Requirement
Copy each line of the entries below that contains the string "written".

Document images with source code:
:::

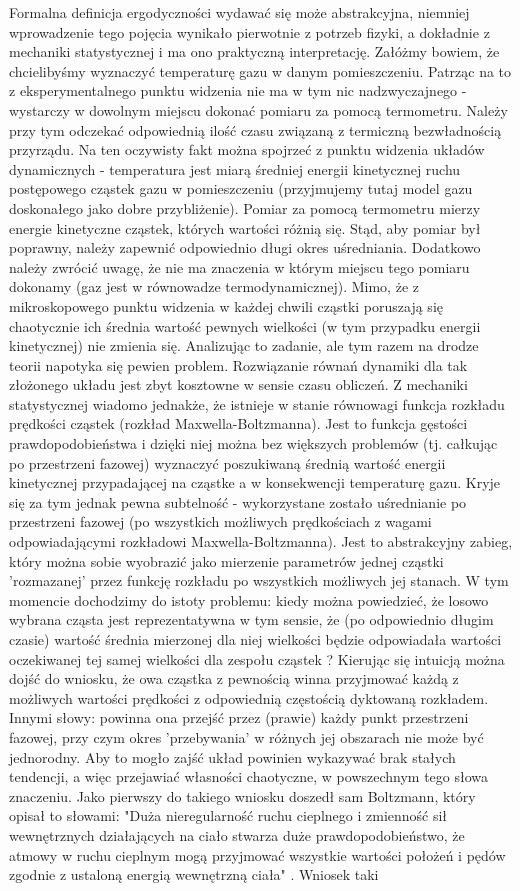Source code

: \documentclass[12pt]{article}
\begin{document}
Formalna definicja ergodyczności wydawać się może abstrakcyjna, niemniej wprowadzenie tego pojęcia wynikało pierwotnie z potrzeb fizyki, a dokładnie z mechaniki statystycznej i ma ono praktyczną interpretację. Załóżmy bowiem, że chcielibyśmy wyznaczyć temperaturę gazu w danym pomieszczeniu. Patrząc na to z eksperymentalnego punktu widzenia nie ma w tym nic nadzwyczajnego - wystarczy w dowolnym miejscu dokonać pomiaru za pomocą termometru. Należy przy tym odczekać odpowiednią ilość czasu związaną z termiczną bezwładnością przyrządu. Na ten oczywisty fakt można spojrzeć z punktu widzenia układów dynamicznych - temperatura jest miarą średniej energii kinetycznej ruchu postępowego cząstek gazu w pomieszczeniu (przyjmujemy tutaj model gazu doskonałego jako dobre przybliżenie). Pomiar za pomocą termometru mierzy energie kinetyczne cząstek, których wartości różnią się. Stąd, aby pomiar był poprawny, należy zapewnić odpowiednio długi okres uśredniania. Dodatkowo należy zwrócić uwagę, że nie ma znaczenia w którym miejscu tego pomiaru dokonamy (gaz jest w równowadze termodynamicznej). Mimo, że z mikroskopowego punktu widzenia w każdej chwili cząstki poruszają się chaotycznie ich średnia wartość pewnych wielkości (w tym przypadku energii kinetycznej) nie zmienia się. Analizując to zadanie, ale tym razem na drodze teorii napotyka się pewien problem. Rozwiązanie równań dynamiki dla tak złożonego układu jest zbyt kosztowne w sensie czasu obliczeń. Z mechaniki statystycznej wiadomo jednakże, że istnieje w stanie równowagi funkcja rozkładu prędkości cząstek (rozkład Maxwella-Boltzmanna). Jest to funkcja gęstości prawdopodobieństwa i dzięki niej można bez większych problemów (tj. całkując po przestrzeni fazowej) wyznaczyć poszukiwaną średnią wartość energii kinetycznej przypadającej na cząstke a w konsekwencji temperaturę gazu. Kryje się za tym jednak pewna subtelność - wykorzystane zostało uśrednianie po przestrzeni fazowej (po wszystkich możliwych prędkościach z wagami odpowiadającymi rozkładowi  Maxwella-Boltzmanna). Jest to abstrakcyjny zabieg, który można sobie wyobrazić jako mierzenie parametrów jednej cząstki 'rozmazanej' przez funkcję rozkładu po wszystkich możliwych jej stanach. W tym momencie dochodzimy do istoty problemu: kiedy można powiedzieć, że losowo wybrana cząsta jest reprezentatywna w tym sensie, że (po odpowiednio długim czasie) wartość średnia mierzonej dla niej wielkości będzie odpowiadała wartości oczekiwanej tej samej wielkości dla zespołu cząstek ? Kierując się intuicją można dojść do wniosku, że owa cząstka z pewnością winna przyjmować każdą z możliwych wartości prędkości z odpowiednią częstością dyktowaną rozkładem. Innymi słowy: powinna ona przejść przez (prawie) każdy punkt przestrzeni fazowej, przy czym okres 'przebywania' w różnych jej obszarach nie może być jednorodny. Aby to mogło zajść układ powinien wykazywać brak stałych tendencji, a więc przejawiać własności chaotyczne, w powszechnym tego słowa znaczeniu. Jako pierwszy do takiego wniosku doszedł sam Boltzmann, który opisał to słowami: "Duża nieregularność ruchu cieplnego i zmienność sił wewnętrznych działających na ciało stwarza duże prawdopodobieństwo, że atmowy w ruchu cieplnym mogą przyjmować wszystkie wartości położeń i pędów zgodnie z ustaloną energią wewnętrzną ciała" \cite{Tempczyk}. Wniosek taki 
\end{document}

:::

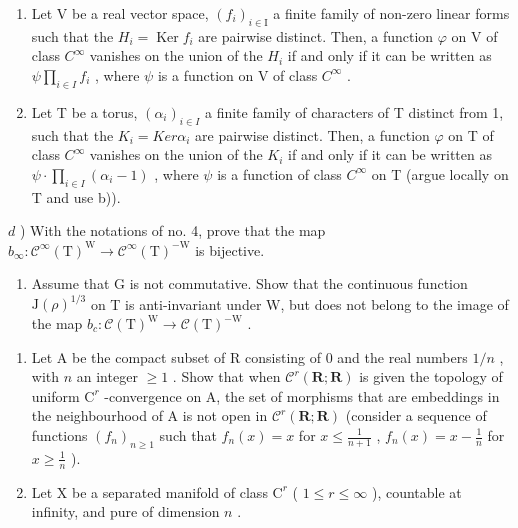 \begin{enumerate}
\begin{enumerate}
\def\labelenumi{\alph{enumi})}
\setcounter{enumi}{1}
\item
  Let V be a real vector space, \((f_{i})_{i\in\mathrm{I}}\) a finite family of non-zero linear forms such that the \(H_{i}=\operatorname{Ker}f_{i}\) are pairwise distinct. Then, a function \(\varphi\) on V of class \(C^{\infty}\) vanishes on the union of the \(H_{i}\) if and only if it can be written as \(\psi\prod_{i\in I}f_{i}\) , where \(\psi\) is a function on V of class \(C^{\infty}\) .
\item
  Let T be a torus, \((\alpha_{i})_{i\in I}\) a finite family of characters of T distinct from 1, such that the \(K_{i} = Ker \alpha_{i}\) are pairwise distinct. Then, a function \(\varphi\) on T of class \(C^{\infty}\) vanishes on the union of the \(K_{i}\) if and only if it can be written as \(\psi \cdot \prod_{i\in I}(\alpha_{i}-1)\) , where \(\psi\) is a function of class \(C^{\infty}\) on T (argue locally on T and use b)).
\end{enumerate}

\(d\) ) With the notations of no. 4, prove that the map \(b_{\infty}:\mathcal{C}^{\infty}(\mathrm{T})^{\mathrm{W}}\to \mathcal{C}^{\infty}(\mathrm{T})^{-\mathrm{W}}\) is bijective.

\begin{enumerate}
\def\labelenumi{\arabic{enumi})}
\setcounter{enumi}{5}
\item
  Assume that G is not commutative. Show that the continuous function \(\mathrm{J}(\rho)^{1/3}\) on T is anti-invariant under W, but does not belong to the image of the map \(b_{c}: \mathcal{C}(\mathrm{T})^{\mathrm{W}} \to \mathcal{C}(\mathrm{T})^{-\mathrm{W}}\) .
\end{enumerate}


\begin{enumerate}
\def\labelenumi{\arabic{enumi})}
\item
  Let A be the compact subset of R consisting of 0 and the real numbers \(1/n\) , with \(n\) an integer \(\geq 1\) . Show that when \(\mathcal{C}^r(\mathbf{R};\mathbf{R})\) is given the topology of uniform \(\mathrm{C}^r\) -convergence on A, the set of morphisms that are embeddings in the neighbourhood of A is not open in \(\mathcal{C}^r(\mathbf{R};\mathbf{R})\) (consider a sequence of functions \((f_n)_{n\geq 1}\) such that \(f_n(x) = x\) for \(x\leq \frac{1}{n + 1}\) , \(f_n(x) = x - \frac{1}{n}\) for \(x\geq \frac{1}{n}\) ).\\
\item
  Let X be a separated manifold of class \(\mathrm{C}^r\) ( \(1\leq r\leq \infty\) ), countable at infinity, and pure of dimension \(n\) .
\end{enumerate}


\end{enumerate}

:::

Exercise output
  Let V be a real vector space, \((f_{i})_{i\in\mathrm{I}}\) a finite family of non-zero linear forms such that the \(H_{i}=\operatorname{Ker}f_{i}\) are pairwise distinct. Then, a function \(\varphi\) on V of class \(C^{\infty}\) vanishes on the union of the \(H_{i}\) if and only if it can be written as \(\psi\prod_{i\in I}f_{i}\) , where \(\psi\) is a function on V of class \(C^{\infty}\) .
  Let T be a torus, \((\alpha_{i})_{i\in I}\) a finite family of characters of T distinct from 1, such that the \(K_{i} = Ker \alpha_{i}\) are pairwise distinct. Then, a function \(\varphi\) on T of class \(C^{\infty}\) vanishes on the union of the \(K_{i}\) if and only if it can be written as \(\psi \cdot \prod_{i\in I}(\alpha_{i}-1)\) , where \(\psi\) is a function of class \(C^{\infty}\) on T (argue locally on T and use b)).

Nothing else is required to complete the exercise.